Question

Let $\text{sgn}\left(y\right)$ and $\left\{y\right\}$ denote signum function of $y$ and fractional part function of $y$ respectively.
Which of the following functions is (are) bijective?
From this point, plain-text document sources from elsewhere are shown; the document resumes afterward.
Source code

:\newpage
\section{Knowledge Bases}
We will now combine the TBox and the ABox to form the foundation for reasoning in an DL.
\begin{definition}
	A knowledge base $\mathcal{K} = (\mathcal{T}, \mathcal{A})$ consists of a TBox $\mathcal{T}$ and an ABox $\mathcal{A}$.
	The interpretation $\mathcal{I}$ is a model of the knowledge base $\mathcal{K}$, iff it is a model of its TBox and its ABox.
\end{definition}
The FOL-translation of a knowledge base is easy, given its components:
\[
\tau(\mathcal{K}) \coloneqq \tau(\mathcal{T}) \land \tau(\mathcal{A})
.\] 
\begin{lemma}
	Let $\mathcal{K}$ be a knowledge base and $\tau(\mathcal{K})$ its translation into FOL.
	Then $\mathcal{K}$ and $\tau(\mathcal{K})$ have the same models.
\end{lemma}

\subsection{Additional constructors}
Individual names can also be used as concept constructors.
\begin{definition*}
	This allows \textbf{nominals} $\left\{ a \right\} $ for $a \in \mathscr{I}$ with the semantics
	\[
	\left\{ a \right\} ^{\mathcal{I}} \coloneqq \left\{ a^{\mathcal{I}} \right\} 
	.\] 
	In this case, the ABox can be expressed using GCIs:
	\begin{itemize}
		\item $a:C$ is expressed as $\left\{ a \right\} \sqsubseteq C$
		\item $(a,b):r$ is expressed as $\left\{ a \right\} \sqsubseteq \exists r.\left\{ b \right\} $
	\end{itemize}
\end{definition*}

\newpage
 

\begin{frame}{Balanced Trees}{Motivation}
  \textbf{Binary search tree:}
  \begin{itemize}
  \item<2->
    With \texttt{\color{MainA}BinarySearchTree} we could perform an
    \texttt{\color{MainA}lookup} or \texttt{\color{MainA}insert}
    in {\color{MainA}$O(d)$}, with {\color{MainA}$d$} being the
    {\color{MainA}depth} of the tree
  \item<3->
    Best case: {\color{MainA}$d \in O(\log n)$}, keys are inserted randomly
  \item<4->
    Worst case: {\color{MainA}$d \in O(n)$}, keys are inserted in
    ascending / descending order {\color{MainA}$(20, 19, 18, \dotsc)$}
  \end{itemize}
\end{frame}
• A. $f:(-\infty ,0]\to (0,\frac{\pi }{2}]$defined by $f\left(x\right)={\sin }^{-1}\left(e^x\right)$
• B. $f:[-1,1]\to \{-1,0,1\}$ defined by $f\left(x\right)=\text{sgn}({\sin }^{-1}|x|-{\cos }^{-1}|x|)$
• C. $f:[-3,0]\to [\cos 3,1]$ defined by $f\left(x\right)=\cos x$
• D. $f:R-Z\to R$ defined by $f\left(x\right)=\ln \left\{x\right\}$

Answer 1

Answer: (A), (C)

$f:[-3,0]\to [\cos 3,1]$ defined by $f\left(x\right)=\cos x$

We have, $-\infty <x\le 0$
$\Rightarrow 0<e^x\le 1$
$\Rightarrow {\sin }^{-1}\left(e^x\right)\in (0,\frac{\pi }{2}]$
Since $e^x$ and ${\sin }^{-1}x$ are one-one, therefore ${\sin }^{-1}\left(e^x\right)$ is also one-one.
$\therefore f\left(x\right)={\sin }^{-1}\left(e^x\right)$ is one-one and onto.
Hence, $f\left(x\right)$ is bijective.


$f\left(x\right)=\text{sgn}({\sin }^{-1}|x|-{\cos }^{-1}|x|)$
Since $f(-x)=f\left(x\right),$ therefore $f\left(x\right)$ is many-one.
And range of $f$ is $\{-1,0,1\}.$
$\therefore f\left(x\right)$ is onto.
Hence, $f\left(x\right)$ is not bijective.


$f\left(x\right)=\cos x$

From the graph, it is clear that $f\left(x\right)$ is one-one and onto.
Hence, $f\left(x\right)$ is bijective.


$f\left(x\right)=\ln \left\{x\right\}$
$f\left(1.2\right)=\ln \left(0.2\right)$ and $f\left(2.2\right)=\ln \left(0.2\right),$ therefore $f\left(x\right)$ is many-one.
Range of $f$ is $(-\infty ,0)$
$\therefore f$ is many-one and into.
Hence, $f\left(x\right)$ is not bijective.